A proporção aumentou, em média, para 6,1% nos portfólios de gestores globais de ativos, segundo o Bank of America (BofA), que reuniu informações de 288 profissionais de investimentos que, somados, administram US$ 833 bilhões para planos previdenciários, empresas de seguros, gestores de ativos e fundos hedge.

A preferência por manter dinheiro em caixa – que normalmente é mais popular em tempos de aumento na aversão ao risco – coincide com o enfraquecimento significativo das expectativas quanto aos lucros das empresas. Em termos líquidos, 66% dos gestores de fundos consultados em maio manifestaram que preveem queda nos lucros mundiais, um número comparável a outros períodos de crise, como o da implosão do Lehman Brothers em 2008 e o posterior ao estouro da bolha das empresas ponto.com em 2000.

Michael Hartnett, estrategista-chefe de investimentos do Bank of America, disse que o sentimento entre os investidores agora é “extremamente pessimista”, com um total líquido de 13% dos gestores de fundos consultados tendo passado a ter posições em renda variável “abaixo da média” em comparação a seus referenciais. Em abril, o total líquido havia sido de 6% “acima da média”.

“A psicologia dos investidores tem sido muito abalada e o resultado é esse”, disse Hartnett.

Analistas de Wall Street vêm reavaliando para cima suas projeções de lucro das empresas americanas em 2022 desde janeiro e Hartnett disse que uma pequena dose de boas notícias poderia resultar em uma onda temporária de valorização do mercado acionário. Ele também advertiu, no entanto, que o “piso definitivo” para as ações ainda não foi atingido, mesmo depois de o índice MSCI All Country World, um referencial das ações mundiais, ter recuado quase 17%, em dólares, desde o início do ano.

O índice Nasdaq caiu quase 25% em 2022, afundando-se na tendência de baixa depois de os investidores terem se afastado de empresas de tecnologia anteriormente altamente recomendadas.

Os gestores de fundos globais vinham tendo, reiteradamente, uma posição “acima da média” em ações tecnológicas há 14 anos, mas a alocação desabou para um total líquido de 12% “abaixo da média” em maio.

“Isso representa a maior ‘[posição] vendida’ em tecnologia desde agosto de 2006”, disse Hartnett.

O Goldman Sachs está com uma posição “acima da média” em caixa e na segunda-feira rebaixou as ações para posição “neutra” em seu panorama de três meses.

Christian Mueller-Glissmann, estrategista do Goldman Sachs em Londres, disse que os investidores precisariam ver a inflação (atualmente a maior em 40 anos nos EUA) chegando a um “teto convincente” antes que o apetite por risco possa se estabilizar.

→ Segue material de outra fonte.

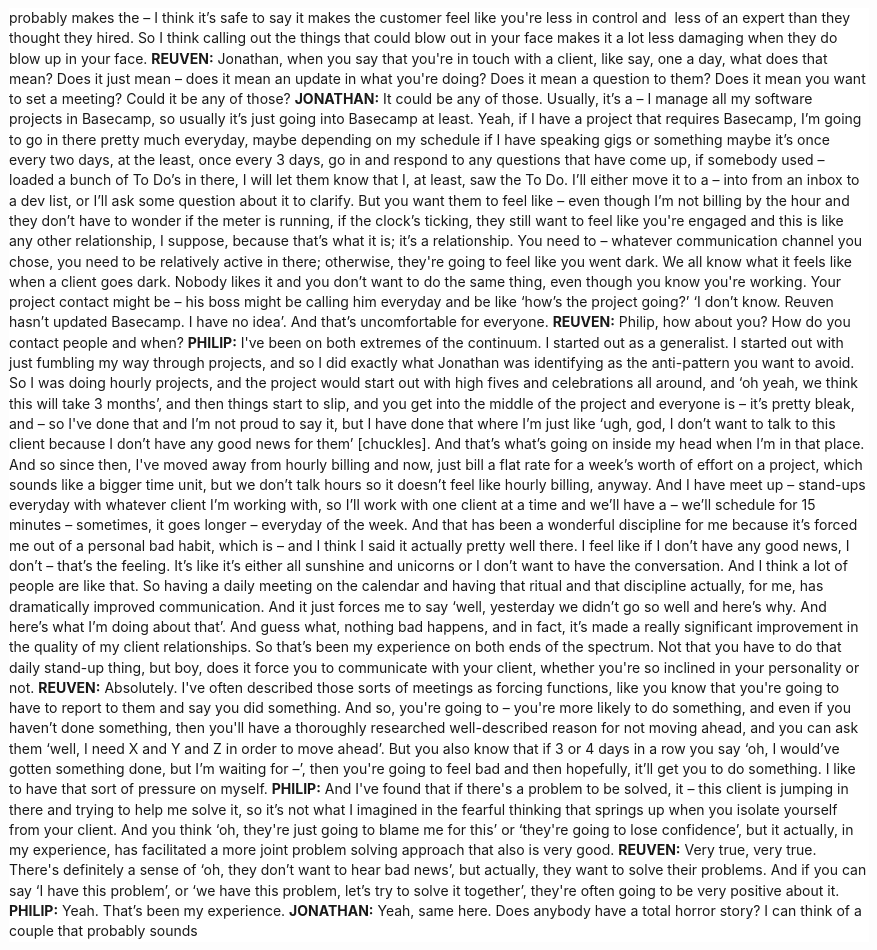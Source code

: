 probably makes the – I think it’s safe to say it makes the customer feel like you're less in control and&nbsp; less of an expert than they thought they hired. So I think calling out the things that could blow out in your face makes it a lot less damaging when they do blow up in your face. **REUVEN:** Jonathan, when you say that you're in touch with a client, like say, one a day, what does that mean? Does it just mean – does it mean an update in what you're doing? Does it mean a question to them? Does it mean you want to set a meeting? Could it be any of those? **JONATHAN:** It could be any of those. Usually, it’s a – I manage all my software projects in Basecamp, so usually it’s just going into Basecamp at least. Yeah, if I have a project that requires Basecamp, I’m going to go in there pretty much everyday, maybe depending on my schedule if I have speaking gigs or something maybe it’s once every two days, at the least, once every 3 days, go in and respond to any questions that have come up, if somebody used – loaded a bunch of To Do’s in there, I will let them know that I, at least, saw the To Do. I’ll either move it to a – into from an inbox to a dev list, or I’ll ask some question about it to clarify. But you want them to feel like – even though I’m not billing by the hour and they don’t have to wonder if the meter is running, if the clock’s ticking, they still want to feel like you're engaged and this is like any other relationship, I suppose, because that’s what it is; it’s a relationship. You need to – whatever communication channel you chose, you need to be relatively active in there; otherwise, they're going to feel like you went dark. We all know what it feels like when a client goes dark. Nobody likes it and you don’t want to do the same thing, even though you know you're working. Your project contact might be – his boss might be calling him everyday and be like ‘how’s the project going?’ ‘I don’t know. Reuven hasn’t updated Basecamp. I have no idea’. And that’s uncomfortable for everyone. **REUVEN:** Philip, how about you? How do you contact people and when? **PHILIP:** I've been on both extremes of the continuum. I started out as a generalist. I started out with just fumbling my way through projects, and so I did exactly what Jonathan was identifying as the anti-pattern you want to avoid. So I was doing hourly projects, and the project would start out with high fives and celebrations all around, and ‘oh yeah, we think this will take 3 months’, and then things start to slip, and you get into the middle of the project and everyone is – it’s pretty bleak, and – so I've done that and I’m not proud to say it, but I have done that where I’m just like ‘ugh, god, I don’t want to talk to this client because I don’t have any good news for them’ [chuckles]. And that’s what’s going on inside my head when I’m in that place. And so since then, I've moved away from hourly billing and now, just bill a flat rate for a week’s worth of effort on a project, which sounds like a bigger time unit, but we don’t talk hours so it doesn’t feel like hourly billing, anyway. And I have meet up – stand-ups everyday with whatever client I’m working with, so I’ll work with one client at a time and we’ll have a – we’ll schedule for 15 minutes – sometimes, it goes longer – everyday of the week. And that has been a wonderful discipline for me because it’s forced me out of a personal bad habit, which is – and I think I said it actually pretty well there. I feel like if I don’t have any good news, I don’t – that’s the feeling. It’s like it’s either all sunshine and unicorns or I don’t want to have the conversation. And I think a lot of people are like that. So having a daily meeting on the calendar and having that ritual and that discipline actually, for me, has dramatically improved communication. And it just forces me to say ‘well, yesterday we didn’t go so well and here’s why. And here’s what I’m doing about that’. And guess what, nothing bad happens, and in fact, it’s made a really significant improvement in the quality of my client relationships. So that’s been my experience on both ends of the spectrum. Not that you have to do that daily stand-up thing, but boy, does it force you to communicate with your client, whether you're so inclined in your personality or not. **REUVEN:** Absolutely. I've often described those sorts of meetings as forcing functions, like you know that you're going to have to report to them and say you did something. And so, you're going to – you're more likely to do something, and even if you haven’t done something, then you'll have a thoroughly researched well-described reason for not moving ahead, and you can ask them ‘well, I need X and Y and Z in order to move ahead’. But you also know that if 3 or 4 days in a row you say ‘oh, I would’ve gotten something done, but I’m waiting for –’, then you're going to feel bad and then hopefully, it’ll get you to do something. I like to have that sort of pressure on myself. **PHILIP:** And I've found that if there's a problem to be solved, it – this client is jumping in there and trying to help me solve it, so it’s not what I imagined in the fearful thinking that springs up when you isolate yourself from your client. And you think ‘oh, they're just going to blame me for this’ or ‘they're going to lose confidence’, but it actually, in my experience, has facilitated a more joint problem solving approach that also is very good. **REUVEN:** Very true, very true. There's definitely a sense of ‘oh, they don’t want to hear bad news’, but actually, they want to solve their problems. And if you can say ‘I have this problem’, or ‘we have this problem, let’s try to solve it together’, they're often going to be very positive about it. **PHILIP:** Yeah. That’s been my experience. **JONATHAN:** Yeah, same here. Does anybody have a total horror story? I can think of a couple that probably sounds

“As ações agora estão correlacionadas negativamente com as expectativas de inflação, sugerindo que os investidores estão muito mais preocupados com os riscos da inflação e seu impacto sobre as ações,” disse Mueller-Glissmann.

Richard Dunbar, chefe de análise de multiativos na gestora de fundos Abrdn, que tem sede em Edimburgo, disse que os níveis de inflação elevados e persistentes estão fomentando dúvidas se o Federal Reserve (Fed, banco central dos EUA) conseguirá evitar jogar a economia americana em uma recessão para restaurar a estabilidade dos preços.

“Os investidores ainda não estão levando em conta nos preços uma recessão nos EUA, mas há um pessimismo cada vez maior quanto à capacidade do Fed para encontrar um equilíbrio na política monetária e conseguir uma aterrisagem suave para a economia dos EUA”, disse Dunbar.